Without ever sneering, there have been far too many times when I’ve said, “I’ve heard this Sonic Youth riff a few times before” since, ooh… A Thousand Leaves (1998)? On first encounter, The Eternal prompts that response track-after-track; indeed there are a few occasions on which you might think you just heard the same song, immediately before. Meanwhile, you’ll find yourself asking: where’s this album’s ‘Diamond Sea’? – the long-form experiment; where’s the ‘Death Valley’69’? – the punk overdrive; where’s ‘My Friend Goo’, or ‘Little Trouble Girl’? – the whimsical subversions of gender roles you can sing along to, rather than stroking your beard and worrying that it might actually be fun to kiss Neil Young.
Yes, The Eternal is “Another Sonic Youth Record” but it’s also “Another Good Sonic Youth record”, revealing its finer details gradually, even if there’s no fundamentally new approach, arrangement, or message, in any of the songs. With Mark Ibold (of Pavement) on bass, the slight re-shuffle (Kim's on guitar; Jim's out) has kept things interesting for the band, and the five of them play with as much energy as they've ever had. From the outset, Sonic Youth are determined to BE the collective, eternal, transcendent idea of Sonic Youth, which means opening with an oblique manifesto that’s about sound and youth (duh), and could happily have appeared on Sister or Dirty.
“I want you to levitate me!
“Don’t you love me, yes…?
“Press up against the amp
“Turn up the treble, don’t forget!
“Getting dizzy, sitting around…
“Sacred trickster in a lo-tech sound!“I wish I could be… music, on a tree!
"Uh-huh!

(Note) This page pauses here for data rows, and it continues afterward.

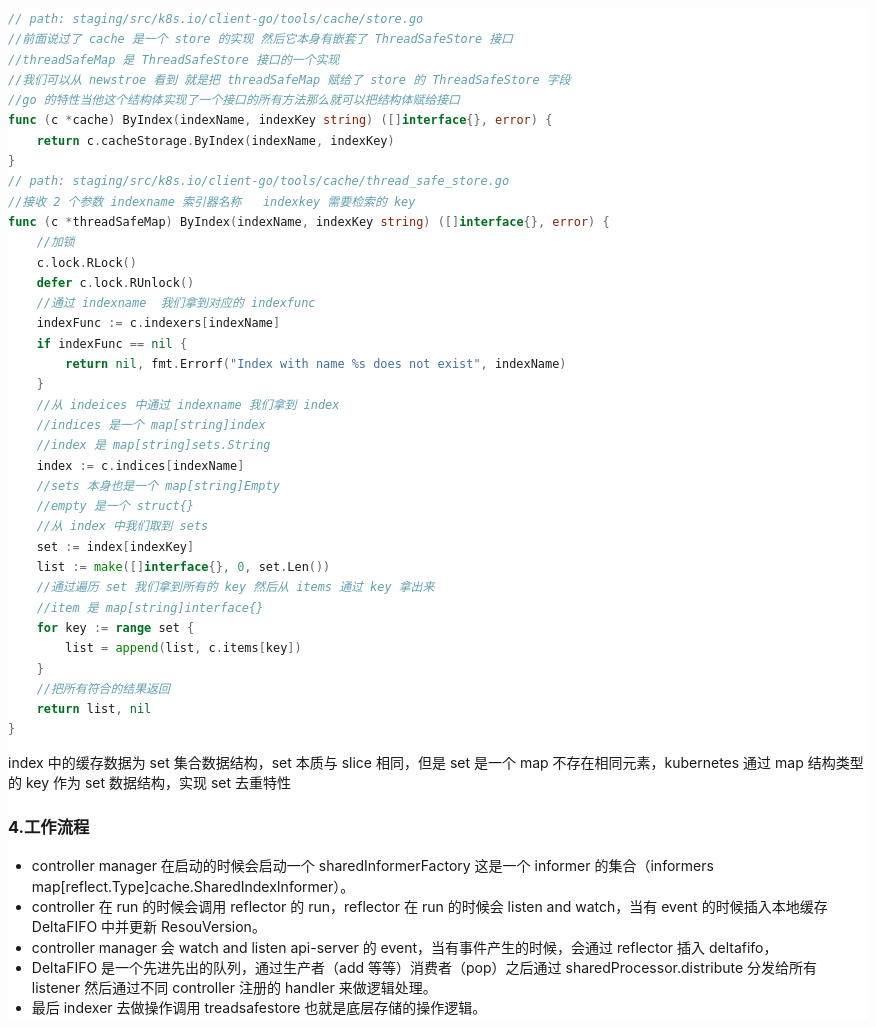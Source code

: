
 ```go
// path: staging/src/k8s.io/client-go/tools/cache/store.go
//前面说过了 cache 是一个 store 的实现 然后它本身有嵌套了 ThreadSafeStore 接口 
//threadSafeMap 是 ThreadSafeStore 接口的一个实现
//我们可以从 newstroe 看到 就是把 threadSafeMap 赋给了 store 的 ThreadSafeStore 字段
//go 的特性当他这个结构体实现了一个接口的所有方法那么就可以把结构体赋给接口 
func (c *cache) ByIndex(indexName, indexKey string) ([]interface{}, error) {
	return c.cacheStorage.ByIndex(indexName, indexKey)
}
// path: staging/src/k8s.io/client-go/tools/cache/thread_safe_store.go
//接收 2 个参数 indexname 索引器名称   indexkey 需要检索的 key
func (c *threadSafeMap) ByIndex(indexName, indexKey string) ([]interface{}, error) {
    //加锁
	c.lock.RLock()
	defer c.lock.RUnlock()
	//通过 indexname  我们拿到对应的 indexfunc
	indexFunc := c.indexers[indexName]
	if indexFunc == nil {
		return nil, fmt.Errorf("Index with name %s does not exist", indexName)
	}
	//从 indeices 中通过 indexname 我们拿到 index  
	//indices 是一个 map[string]index
	//index 是 map[string]sets.String
	index := c.indices[indexName]
	//sets 本身也是一个 map[string]Empty    
	//empty 是一个 struct{}
	//从 index 中我们取到 sets 
	set := index[indexKey]
	list := make([]interface{}, 0, set.Len())
	//通过遍历 set 我们拿到所有的 key 然后从 items 通过 key 拿出来
	//item 是 map[string]interface{}
	for key := range set {
		list = append(list, c.items[key])
	}
	//把所有符合的结果返回
	return list, nil
}
```
index 中的缓存数据为 set 集合数据结构，set 本质与 slice 相同，但是 set 是一个 map 不存在相同元素，kubernetes 通过 map 结构类型的 key 作为 set 数据结构，实现 set 去重特性

### 4.工作流程

- controller manager 在启动的时候会启动一个 sharedInformerFactory 这是一个 informer 的集合（informers map[reflect.Type]cache.SharedIndexInformer）。
- controller 在 run 的时候会调用 reflector 的 run，reflector 在 run 的时候会 listen and watch，当有 event 的时候插入本地缓存 DeltaFIFO 中并更新 ResouVersion。
- controller manager 会 watch and listen api-server 的 event，当有事件产生的时候，会通过 reflector 插入 deltafifo，
- DeltaFIFO 是一个先进先出的队列，通过生产者（add 等等）消费者（pop）之后通过 sharedProcessor.distribute 分发给所有 listener 然后通过不同 controller 注册的 handler 来做逻辑处理。
- 最后 indexer 去做操作调用 treadsafestore 也就是底层存储的操作逻辑。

Uh-huh-huh!
“What’s it like to be a girl in a band?
“I don’t quite understand…
“That’s so quaint to hear…
With its splitscreen stream of consciousness (Kim talking about the experience of musician for a fan, and for a girl in a band), and the dumb-but-original metaphors (wishing she could be the music), the lyric manages to be business-as-usual, and yet sounds fresh. You could say the same of many of the tracks here... then again, you could also apply the longstanding criticism of Sonic Youth: that Thurston's (ironic, masculine) cool, juxtaposed with Kim's (ironic, feminine) hysteria doesn't take us very far towards deconstructing gender roles. Even when the songs aren't repeating those same old points, there's a tendency to keep some emotional distance. No, there isn't a 'Tunic' here, either - i.e. the song for Karen Carpenter - and the reference to Gregory Corso ('Leaky Lifeboat'), after previous songs for Allen Ginsberg, and the many songs mythologizing the Beat Generation on Ghosts and Flowers, feels like an almost academic visit to the archives, whereas Beat Poetry (at its best) was supposed to be about 'kick-writing'.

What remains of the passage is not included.